Tempus, a leader in artificial intelligence and precision medicine, today announced a collaboration with Kronos Bio, Inc., to perform sequencing analysis for patients enrolled in Kronos Bio’s Phase 1/2 clinical trial of KB-0742, the company’s investigational CDK9 inhibitor. Tempus will use its xT broad-panel genomic assay to provide retrospective sequencing and analytics for samples related to patients enrolled in the dose escalation stage of the study, with the potential to use the same assay to sequence patients prospectively in the expansion stage of the clinical trial.
Tempus will retrospectively sequence and analyze patient samples for MYC amplification and overexpression. Tempus is overseeing the analysis through its computational biology teams. In addition to the sequencing work, Kronos Bio will access significant cohorts of Tempus’ multimodal database and will work closely with the Tempus computational biology team to analyze those cohorts to help with target enrichment and concordance studies.

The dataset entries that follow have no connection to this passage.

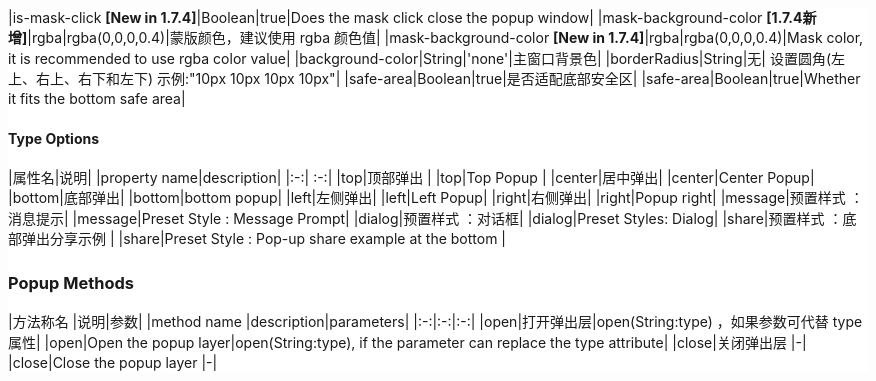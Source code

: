 |is-mask-click **[New in 1.7.4]**|Boolean|true|Does the mask click close the popup window|
|mask-background-color **[1.7.4新增]**|rgba|rgba(0,0,0,0.4)|蒙版颜色，建议使用 rgba 颜色值|
|mask-background-color **[New in 1.7.4]**|rgba|rgba(0,0,0,0.4)|Mask color, it is recommended to use rgba color value|
|background-color|String|'none'|主窗口背景色|
|borderRadius|String|无| 设置圆角(左上、右上、右下和左下) 示例:"10px 10px 10px 10px"|
|safe-area|Boolean|true|是否适配底部安全区|
|safe-area|Boolean|true|Whether it fits the bottom safe area|

#### Type Options

|属性名|说明|
|property name|description|
|:-:| :-:|
|top|顶部弹出	|
|top|Top Popup |
|center|居中弹出|
|center|Center Popup|
|bottom|底部弹出|
|bottom|bottom popup|
|left|左侧弹出|
|left|Left Popup|
|right|右侧弹出|
|right|Popup right|
|message|预置样式 ：消息提示|
|message|Preset Style : Message Prompt|
|dialog|预置样式 ：对话框|
|dialog|Preset Styles: Dialog|
|share|预置样式 ：底部弹出分享示例	|
|share|Preset Style : Pop-up share example at the bottom |


### Popup Methods

|方法称名	|说明|参数|
|method name |description|parameters|
|:-:|:-:|:-:|
|open|打开弹出层|open(String:type) ，如果参数可代替 type 属性|
|open|Open the popup layer|open(String:type), if the parameter can replace the type attribute|
|close|关闭弹出层	|-|
|close|Close the popup layer |-|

“Our aim is to employ Tempus’ comprehensive genomic profiling capabilities to support our sponsor collaborators in expediting their needs to achieve a successful trial,” said Ryan Fukushima, Chief Operating Officer of Tempus. “We look forward to collaborating with Kronos Bio on its clinical trial, of which our xT assay is well suited to identify the targeted subset of potential patients for the expansion of the study.”

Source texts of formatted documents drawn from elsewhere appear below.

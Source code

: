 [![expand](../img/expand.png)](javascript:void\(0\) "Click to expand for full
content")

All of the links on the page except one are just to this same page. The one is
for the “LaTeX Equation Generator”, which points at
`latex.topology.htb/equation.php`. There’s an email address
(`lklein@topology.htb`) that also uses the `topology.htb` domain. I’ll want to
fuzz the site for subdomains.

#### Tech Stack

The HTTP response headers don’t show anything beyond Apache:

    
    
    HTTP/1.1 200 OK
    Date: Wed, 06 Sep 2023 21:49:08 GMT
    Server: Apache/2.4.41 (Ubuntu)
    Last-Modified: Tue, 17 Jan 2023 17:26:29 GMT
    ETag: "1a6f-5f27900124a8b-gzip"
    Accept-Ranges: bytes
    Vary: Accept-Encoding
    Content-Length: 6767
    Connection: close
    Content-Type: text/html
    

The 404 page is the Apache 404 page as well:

“The ability to quickly and accurately determine MYC amplification and overexpression in patients enrolled in our study is essential to helping us test the hypothesis that MYC-dependent tumors have heightened sensitivity to KB-0742, our highly selective and orally bioavailable CDK9 inhibitor,” said Jorge DiMartino, Kronos Bio’s Chief Medical Officer and Executive Vice President, Clinical Development. “Our partnership with Tempus will enable us to collect important retrospective information about the patients enrolled in the dose escalation part of our clinical trial that we can potentially use to inform enrollment in the expansion stage of our study.”
Tempus’ xT assay combines a 648-gene DNA sequencing panel with whole-transcriptome RNA sequencing to detect clinically actionable gene variants in both solid tumors and hematologic malignancies. The xT assay is used across a diverse set of clinical settings, including leading academic centers, NCI-designated cancer centers, hospital networks, and community hospitals.